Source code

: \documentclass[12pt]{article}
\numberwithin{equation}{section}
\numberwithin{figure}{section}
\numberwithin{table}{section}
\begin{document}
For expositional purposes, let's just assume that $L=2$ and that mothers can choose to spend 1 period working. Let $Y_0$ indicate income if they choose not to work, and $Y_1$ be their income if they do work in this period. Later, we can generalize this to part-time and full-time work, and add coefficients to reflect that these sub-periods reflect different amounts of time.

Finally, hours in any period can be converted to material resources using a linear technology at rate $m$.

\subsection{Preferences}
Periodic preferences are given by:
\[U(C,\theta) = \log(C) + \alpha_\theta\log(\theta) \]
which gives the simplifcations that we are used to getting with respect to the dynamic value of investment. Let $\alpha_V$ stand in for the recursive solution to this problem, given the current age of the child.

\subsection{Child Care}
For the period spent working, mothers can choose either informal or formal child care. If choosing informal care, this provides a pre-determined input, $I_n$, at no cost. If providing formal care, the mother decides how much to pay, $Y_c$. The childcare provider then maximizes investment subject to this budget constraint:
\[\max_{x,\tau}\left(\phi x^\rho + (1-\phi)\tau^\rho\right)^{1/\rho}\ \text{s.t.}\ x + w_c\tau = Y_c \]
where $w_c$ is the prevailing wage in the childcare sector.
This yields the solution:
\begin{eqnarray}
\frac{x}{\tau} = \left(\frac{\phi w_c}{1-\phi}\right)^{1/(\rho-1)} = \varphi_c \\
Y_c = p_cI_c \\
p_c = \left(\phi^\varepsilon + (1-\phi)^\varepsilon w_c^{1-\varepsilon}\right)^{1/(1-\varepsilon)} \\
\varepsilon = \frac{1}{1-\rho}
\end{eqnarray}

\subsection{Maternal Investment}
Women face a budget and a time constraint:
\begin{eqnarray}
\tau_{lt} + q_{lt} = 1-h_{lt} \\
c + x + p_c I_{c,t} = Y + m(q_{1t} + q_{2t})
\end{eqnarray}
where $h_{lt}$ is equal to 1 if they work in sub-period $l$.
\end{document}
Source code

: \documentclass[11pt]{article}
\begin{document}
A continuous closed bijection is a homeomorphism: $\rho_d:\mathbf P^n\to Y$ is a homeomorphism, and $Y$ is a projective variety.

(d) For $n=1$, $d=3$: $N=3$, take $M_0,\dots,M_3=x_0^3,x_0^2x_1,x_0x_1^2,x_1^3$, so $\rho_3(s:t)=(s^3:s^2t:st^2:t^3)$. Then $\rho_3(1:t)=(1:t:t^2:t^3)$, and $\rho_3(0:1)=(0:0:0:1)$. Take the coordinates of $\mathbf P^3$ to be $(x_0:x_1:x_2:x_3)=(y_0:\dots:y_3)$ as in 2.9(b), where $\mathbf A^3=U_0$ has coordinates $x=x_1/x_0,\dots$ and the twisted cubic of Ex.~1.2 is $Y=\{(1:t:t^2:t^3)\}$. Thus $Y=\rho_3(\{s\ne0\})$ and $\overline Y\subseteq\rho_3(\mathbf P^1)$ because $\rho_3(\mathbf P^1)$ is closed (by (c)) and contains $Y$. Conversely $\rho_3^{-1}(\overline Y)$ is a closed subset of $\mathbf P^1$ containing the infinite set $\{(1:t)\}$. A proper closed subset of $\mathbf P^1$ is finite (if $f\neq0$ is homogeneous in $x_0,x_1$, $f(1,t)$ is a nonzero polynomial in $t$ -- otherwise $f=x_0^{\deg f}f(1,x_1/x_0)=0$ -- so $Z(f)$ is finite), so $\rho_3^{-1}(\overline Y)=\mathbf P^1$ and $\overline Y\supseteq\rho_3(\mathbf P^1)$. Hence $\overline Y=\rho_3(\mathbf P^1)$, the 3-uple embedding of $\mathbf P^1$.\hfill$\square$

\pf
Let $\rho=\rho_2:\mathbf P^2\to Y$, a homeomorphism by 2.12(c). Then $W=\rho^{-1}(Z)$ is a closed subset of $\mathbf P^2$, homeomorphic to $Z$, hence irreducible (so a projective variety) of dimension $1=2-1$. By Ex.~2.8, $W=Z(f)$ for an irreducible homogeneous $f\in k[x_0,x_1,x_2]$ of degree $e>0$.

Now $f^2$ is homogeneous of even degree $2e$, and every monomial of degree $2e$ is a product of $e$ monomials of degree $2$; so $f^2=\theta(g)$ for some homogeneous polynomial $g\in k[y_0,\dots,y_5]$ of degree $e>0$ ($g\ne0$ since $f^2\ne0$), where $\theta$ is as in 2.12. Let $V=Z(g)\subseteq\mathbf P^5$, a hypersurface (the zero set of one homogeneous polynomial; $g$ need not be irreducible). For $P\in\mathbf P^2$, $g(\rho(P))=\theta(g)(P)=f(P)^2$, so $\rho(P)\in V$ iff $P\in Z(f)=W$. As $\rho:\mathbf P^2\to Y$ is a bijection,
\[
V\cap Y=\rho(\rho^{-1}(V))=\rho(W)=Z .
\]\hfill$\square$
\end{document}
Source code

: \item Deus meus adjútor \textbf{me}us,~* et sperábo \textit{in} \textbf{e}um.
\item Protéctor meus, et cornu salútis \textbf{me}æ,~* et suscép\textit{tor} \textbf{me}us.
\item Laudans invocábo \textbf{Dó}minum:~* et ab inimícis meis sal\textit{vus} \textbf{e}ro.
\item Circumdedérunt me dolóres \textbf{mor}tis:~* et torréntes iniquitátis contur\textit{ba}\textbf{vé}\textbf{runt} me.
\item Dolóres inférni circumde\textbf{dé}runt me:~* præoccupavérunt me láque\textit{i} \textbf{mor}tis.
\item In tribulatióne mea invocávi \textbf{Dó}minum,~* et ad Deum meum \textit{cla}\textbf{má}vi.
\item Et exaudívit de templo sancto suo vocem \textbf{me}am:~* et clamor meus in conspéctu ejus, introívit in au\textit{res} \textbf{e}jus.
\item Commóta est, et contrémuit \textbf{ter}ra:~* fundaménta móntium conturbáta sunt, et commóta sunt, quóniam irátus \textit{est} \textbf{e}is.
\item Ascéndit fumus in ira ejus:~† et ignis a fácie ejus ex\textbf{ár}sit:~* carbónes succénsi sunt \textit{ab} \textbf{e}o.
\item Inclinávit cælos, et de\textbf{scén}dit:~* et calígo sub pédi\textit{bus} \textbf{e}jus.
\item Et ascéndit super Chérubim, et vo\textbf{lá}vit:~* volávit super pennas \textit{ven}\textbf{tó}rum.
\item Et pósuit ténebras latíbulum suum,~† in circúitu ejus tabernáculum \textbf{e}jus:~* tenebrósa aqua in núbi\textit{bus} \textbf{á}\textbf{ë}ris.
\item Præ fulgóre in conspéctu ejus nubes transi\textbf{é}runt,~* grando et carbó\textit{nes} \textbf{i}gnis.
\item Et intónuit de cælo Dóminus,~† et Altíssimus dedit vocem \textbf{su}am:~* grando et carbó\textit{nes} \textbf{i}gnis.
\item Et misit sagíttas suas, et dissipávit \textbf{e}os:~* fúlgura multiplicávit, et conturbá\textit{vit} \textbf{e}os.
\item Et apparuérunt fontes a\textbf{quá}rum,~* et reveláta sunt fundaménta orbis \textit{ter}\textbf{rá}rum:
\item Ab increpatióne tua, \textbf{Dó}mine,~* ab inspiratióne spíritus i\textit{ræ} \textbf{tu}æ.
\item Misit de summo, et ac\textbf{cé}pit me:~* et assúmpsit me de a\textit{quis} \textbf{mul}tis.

# ABOUT THIS EXERCISE
Copy all the records exactly so that no character differs from the source.

# FINAL ANSWER
Source code

: \documentclass[12pt]{article}
\numberwithin{equation}{section}
\numberwithin{figure}{section}
\numberwithin{table}{section}
\begin{document}
For expositional purposes, let's just assume that $L=2$ and that mothers can choose to spend 1 period working. Let $Y_0$ indicate income if they choose not to work, and $Y_1$ be their income if they do work in this period. Later, we can generalize this to part-time and full-time work, and add coefficients to reflect that these sub-periods reflect different amounts of time.

Finally, hours in any period can be converted to material resources using a linear technology at rate $m$.

\subsection{Preferences}
Periodic preferences are given by:
\[U(C,\theta) = \log(C) + \alpha_\theta\log(\theta) \]
which gives the simplifcations that we are used to getting with respect to the dynamic value of investment. Let $\alpha_V$ stand in for the recursive solution to this problem, given the current age of the child.

\subsection{Child Care}
For the period spent working, mothers can choose either informal or formal child care. If choosing informal care, this provides a pre-determined input, $I_n$, at no cost. If providing formal care, the mother decides how much to pay, $Y_c$. The childcare provider then maximizes investment subject to this budget constraint:
\[\max_{x,\tau}\left(\phi x^\rho + (1-\phi)\tau^\rho\right)^{1/\rho}\ \text{s.t.}\ x + w_c\tau = Y_c \]
where $w_c$ is the prevailing wage in the childcare sector.
This yields the solution:
\begin{eqnarray}
\frac{x}{\tau} = \left(\frac{\phi w_c}{1-\phi}\right)^{1/(\rho-1)} = \varphi_c \\
Y_c = p_cI_c \\
p_c = \left(\phi^\varepsilon + (1-\phi)^\varepsilon w_c^{1-\varepsilon}\right)^{1/(1-\varepsilon)} \\
\varepsilon = \frac{1}{1-\rho}
\end{eqnarray}

\subsection{Maternal Investment}
Women face a budget and a time constraint:
\begin{eqnarray}
\tau_{lt} + q_{lt} = 1-h_{lt} \\
c + x + p_c I_{c,t} = Y + m(q_{1t} + q_{2t})
\end{eqnarray}
where $h_{lt}$ is equal to 1 if they work in sub-period $l$.
\end{document}
Source code

: \documentclass[11pt]{article}
\begin{document}
A continuous closed bijection is a homeomorphism: $\rho_d:\mathbf P^n\to Y$ is a homeomorphism, and $Y$ is a projective variety.

(d) For $n=1$, $d=3$: $N=3$, take $M_0,\dots,M_3=x_0^3,x_0^2x_1,x_0x_1^2,x_1^3$, so $\rho_3(s:t)=(s^3:s^2t:st^2:t^3)$. Then $\rho_3(1:t)=(1:t:t^2:t^3)$, and $\rho_3(0:1)=(0:0:0:1)$. Take the coordinates of $\mathbf P^3$ to be $(x_0:x_1:x_2:x_3)=(y_0:\dots:y_3)$ as in 2.9(b), where $\mathbf A^3=U_0$ has coordinates $x=x_1/x_0,\dots$ and the twisted cubic of Ex.~1.2 is $Y=\{(1:t:t^2:t^3)\}$. Thus $Y=\rho_3(\{s\ne0\})$ and $\overline Y\subseteq\rho_3(\mathbf P^1)$ because $\rho_3(\mathbf P^1)$ is closed (by (c)) and contains $Y$. Conversely $\rho_3^{-1}(\overline Y)$ is a closed subset of $\mathbf P^1$ containing the infinite set $\{(1:t)\}$. A proper closed subset of $\mathbf P^1$ is finite (if $f\neq0$ is homogeneous in $x_0,x_1$, $f(1,t)$ is a nonzero polynomial in $t$ -- otherwise $f=x_0^{\deg f}f(1,x_1/x_0)=0$ -- so $Z(f)$ is finite), so $\rho_3^{-1}(\overline Y)=\mathbf P^1$ and $\overline Y\supseteq\rho_3(\mathbf P^1)$. Hence $\overline Y=\rho_3(\mathbf P^1)$, the 3-uple embedding of $\mathbf P^1$.\hfill$\square$

\pf
Let $\rho=\rho_2:\mathbf P^2\to Y$, a homeomorphism by 2.12(c). Then $W=\rho^{-1}(Z)$ is a closed subset of $\mathbf P^2$, homeomorphic to $Z$, hence irreducible (so a projective variety) of dimension $1=2-1$. By Ex.~2.8, $W=Z(f)$ for an irreducible homogeneous $f\in k[x_0,x_1,x_2]$ of degree $e>0$.

Now $f^2$ is homogeneous of even degree $2e$, and every monomial of degree $2e$ is a product of $e$ monomials of degree $2$; so $f^2=\theta(g)$ for some homogeneous polynomial $g\in k[y_0,\dots,y_5]$ of degree $e>0$ ($g\ne0$ since $f^2\ne0$), where $\theta$ is as in 2.12. Let $V=Z(g)\subseteq\mathbf P^5$, a hypersurface (the zero set of one homogeneous polynomial; $g$ need not be irreducible). For $P\in\mathbf P^2$, $g(\rho(P))=\theta(g)(P)=f(P)^2$, so $\rho(P)\in V$ iff $P\in Z(f)=W$. As $\rho:\mathbf P^2\to Y$ is a bijection,
\[
V\cap Y=\rho(\rho^{-1}(V))=\rho(W)=Z .
\]\hfill$\square$
\end{document}
Source code

: \item Deus meus adjútor \textbf{me}us,~* et sperábo \textit{in} \textbf{e}um.
\item Protéctor meus, et cornu salútis \textbf{me}æ,~* et suscép\textit{tor} \textbf{me}us.
\item Laudans invocábo \textbf{Dó}minum:~* et ab inimícis meis sal\textit{vus} \textbf{e}ro.
\item Circumdedérunt me dolóres \textbf{mor}tis:~* et torréntes iniquitátis contur\textit{ba}\textbf{vé}\textbf{runt} me.
\item Dolóres inférni circumde\textbf{dé}runt me:~* præoccupavérunt me láque\textit{i} \textbf{mor}tis.
\item In tribulatióne mea invocávi \textbf{Dó}minum,~* et ad Deum meum \textit{cla}\textbf{má}vi.
\item Et exaudívit de templo sancto suo vocem \textbf{me}am:~* et clamor meus in conspéctu ejus, introívit in au\textit{res} \textbf{e}jus.
\item Commóta est, et contrémuit \textbf{ter}ra:~* fundaménta móntium conturbáta sunt, et commóta sunt, quóniam irátus \textit{est} \textbf{e}is.
\item Ascéndit fumus in ira ejus:~† et ignis a fácie ejus ex\textbf{ár}sit:~* carbónes succénsi sunt \textit{ab} \textbf{e}o.
\item Inclinávit cælos, et de\textbf{scén}dit:~* et calígo sub pédi\textit{bus} \textbf{e}jus.
\item Et ascéndit super Chérubim, et vo\textbf{lá}vit:~* volávit super pennas \textit{ven}\textbf{tó}rum.
\item Et pósuit ténebras latíbulum suum,~† in circúitu ejus tabernáculum \textbf{e}jus:~* tenebrósa aqua in núbi\textit{bus} \textbf{á}\textbf{ë}ris.
\item Præ fulgóre in conspéctu ejus nubes transi\textbf{é}runt,~* grando et carbó\textit{nes} \textbf{i}gnis.
\item Et intónuit de cælo Dóminus,~† et Altíssimus dedit vocem \textbf{su}am:~* grando et carbó\textit{nes} \textbf{i}gnis.
\item Et misit sagíttas suas, et dissipávit \textbf{e}os:~* fúlgura multiplicávit, et conturbá\textit{vit} \textbf{e}os.
\item Et apparuérunt fontes a\textbf{quá}rum,~* et reveláta sunt fundaménta orbis \textit{ter}\textbf{rá}rum:
\item Ab increpatióne tua, \textbf{Dó}mine,~* ab inspiratióne spíritus i\textit{ræ} \textbf{tu}æ.
\item Misit de summo, et ac\textbf{cé}pit me:~* et assúmpsit me de a\textit{quis} \textbf{mul}tis.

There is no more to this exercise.